As part of our #Volunteersweek celebrations, we wanted to share with you some of the stories from our very own RSPB volunteers. With almost 2000 volunteers helping in the South East alone, we can achieve much more for wildlife with their help than we ever could alone!

 "I’ve been volunteering with the RSPB since 2013 helping to prepare the volunteers newsletter. 

Last year I started browsing volunteering opportunities on the RSPB website, wondering if I could do more. Having small children I’ve been a bit limited in volunteer roles, but I was so excited when I came across the schools outreach project – enthusing children about nature, which is something I try to do with my own kids all the time, and only in school hours – it was the ideal role for me!

I’ve now been working for the project since March 2016, initially helping run sessions with the Schools Outreach Officer and then running them on my own. We offer three sessions: Bioblitz, where kids get outside with magnifying glasses and binoculars and find as much wildlife as they can; Giving Nature a Home, where they plot wildlife habitats on a map of their school grounds and think about how they could provide more; and Big Schools Birdwatch, which runs alongside the Big Garden Birdwatch. All of the sessions start with a presentation in the classroom: a wonderful video showing the diversity of British wildlife, which always has them oohing and aahhing, shouting out the names of animals they recognise.


This is followed by a short chat about the importance of nature and how they can help encourage biodiversity in their school and home. Then we get them outside, which is the main event, and they’re always really excited about it.

The role is so rewarding. You might think London kids wouldn’t be that fussed about nature, but I’ve found quite the opposite. I’ve been to schools in a variety of places, some very leafy and some much more inner city, and the kids are all excited to be exploring in nature. Sometimes their teachers apologise that they’re running a bit wild, but when a kid is racing back and forth, not sure whether they’re more excited about the caterpillar they want to show me over here or the ants’ nest their friend has found over there, it always makes me smile.

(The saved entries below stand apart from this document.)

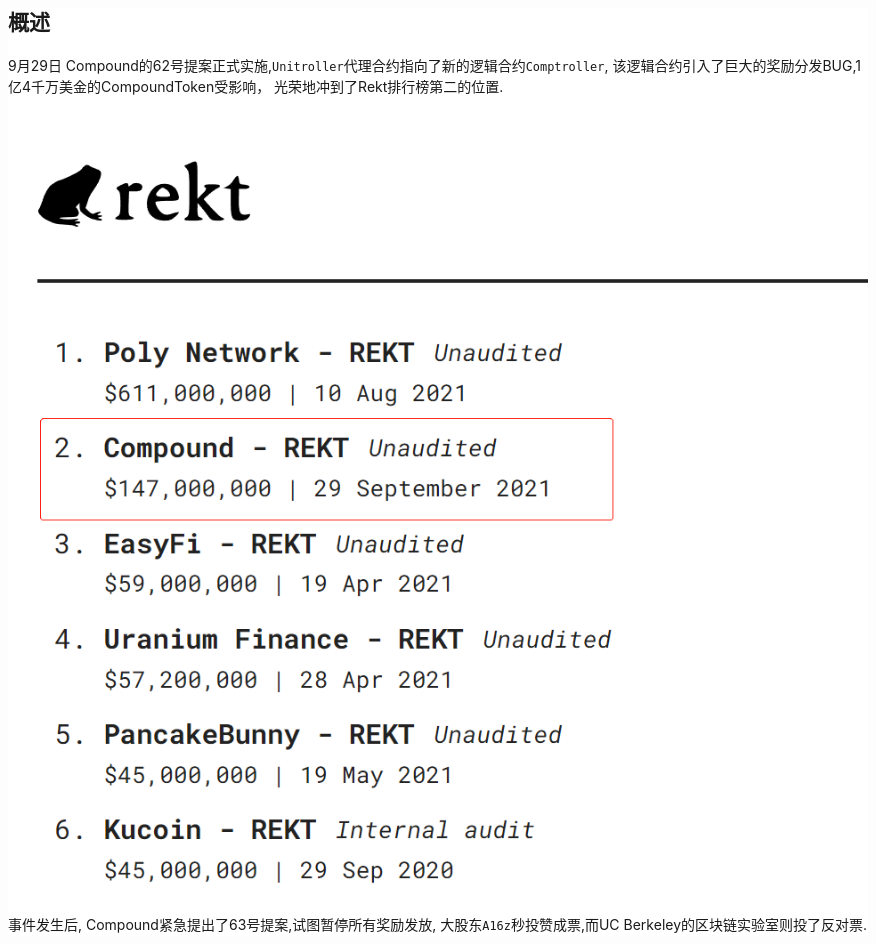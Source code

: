 ## 概述

9月29日 Compound的62号提案正式实施,`Unitroller`代理合约指向了新的逻辑合约`Comptroller`,
该逻辑合约引入了巨大的奖励分发BUG,1亿4千万美金的CompoundToken受影响，
光荣地冲到了Rekt排行榜第二的位置.

![image](../images/Rekt上排名第二.png)

事件发生后, Compound紧急提出了63号提案,试图暂停所有奖励发放, 大股东`A16z`秒投赞成票,而UC Berkeley的区块链实验室则投了反对票.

 Of course, some lucky kids do this stuff all the time. ‘I go bug hunting every weekend with my dad’ one boy proudly told me – and he knew his stuff! But for many children the sessions give them a chance to connect with nature in a way that they’re not always used to. ‘I never knew there were so many things living here!’ and ‘How soon are you coming back?’ are things I often hear. Another popular one, and one of my favourites, is ‘When I grow up I want to do what you do’. I think there’s no doubt that the RSPB schools outreach programme is helping to set children off on a journey of discovery. Our hope is that the schools will continue the connection with nature, for example through our Wild Challenge activities, and also that the kids themselves will go home with a renewed desire to start poking around under rocks in their local parks and gardens, and think about the little steps they can take to give nature a home in their own urban spaces."